**The problem**
Retrieve each line that contains the word "przycisków" from the entries below.

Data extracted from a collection
[Start of Attachment]
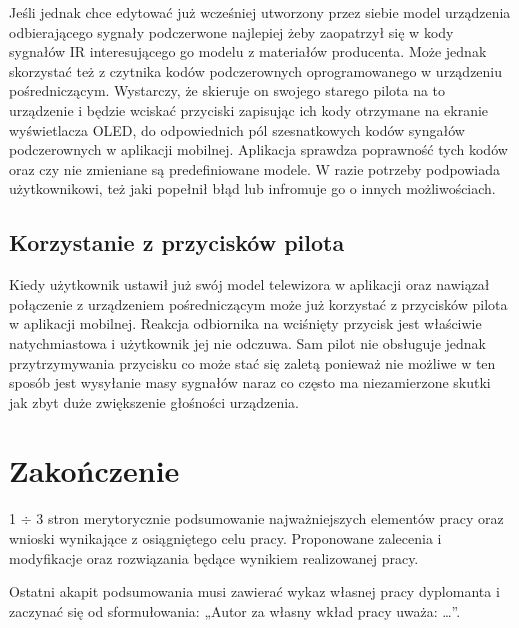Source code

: \documentclass[12pt,twoside]{article}
\begin{document}
Jeśli jednak chce edytować już wcześniej utworzony przez siebie model urządzenia odbierającego sygnały podczerwone najlepiej żeby zaopatrzył się w kody sygnałów IR interesującego go modelu z materiałów producenta. Może jednak skorzystać też z czytnika kodów podczerownych oprogramowanego w urządzeniu pośredniczącym. Wystarczy, że skieruje on swojego starego pilota na to urządzenie i będzie wciskać przyciski zapisując ich kody otrzymane na ekranie wyświetlacza OLED, do odpowiednich pól szesnatkowych kodów syngałów podczerownych w aplikacji mobilnej. Aplikacja sprawdza poprawność tych kodów oraz czy nie zmieniane są predefiniowane modele. W razie potrzeby podpowiada użytkownikowi, też jaki popełnił błąd lub infromuje go o innych możliwościach.

\subsection{Korzystanie z przycisków pilota}
Kiedy użytkownik ustawił już swój model telewizora w aplikacji oraz nawiązał połączenie z urządzeniem pośredniczącym może już korzystać z przycisków pilota w aplikacji mobilnej. Reakcja odbiornika na wciśnięty przycisk jest właściwie natychmiastowa i użytkownik jej nie odczuwa. Sam pilot nie obsługuje jednak przytrzymywania przycisku co może stać się zaletą ponieważ nie możliwe w ten sposób jest wysyłanie masy sygnałów naraz co często ma niezamierzone skutki jak zbyt duże zwiększenie głośności urządzenia.

\clearpage

\section{Zakończenie}

1 $\div$ 3 stron merytorycznie podsumowanie najważniejszych elementów pracy oraz wnioski wynikające z osiągniętego celu pracy. Proponowane zalecenia i modyfikacje oraz rozwiązania będące wynikiem realizowanej pracy.

Ostatni akapit podsumowania musi zawierać wykaz własnej pracy dyplomanta i zaczynać się od sformułowania: „Autor za własny wkład pracy uważa: \ldots”.

\clearpage
{}



\clearpage

\makesummary
\end{document}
[End of Attachment]
**Worked solution**
\subsection{Korzystanie z przycisków pilota}
Kiedy użytkownik ustawił już swój model telewizora w aplikacji oraz nawiązał połączenie z urządzeniem pośredniczącym może już korzystać z przycisków pilota w aplikacji mobilnej. Reakcja odbiornika na wciśnięty przycisk jest właściwie natychmiastowa i użytkownik jej nie odczuwa. Sam pilot nie obsługuje jednak przytrzymywania przycisku co może stać się zaletą ponieważ nie możliwe w ten sposób jest wysyłanie masy sygnałów naraz co często ma niezamierzone skutki jak zbyt duże zwiększenie głośności urządzenia.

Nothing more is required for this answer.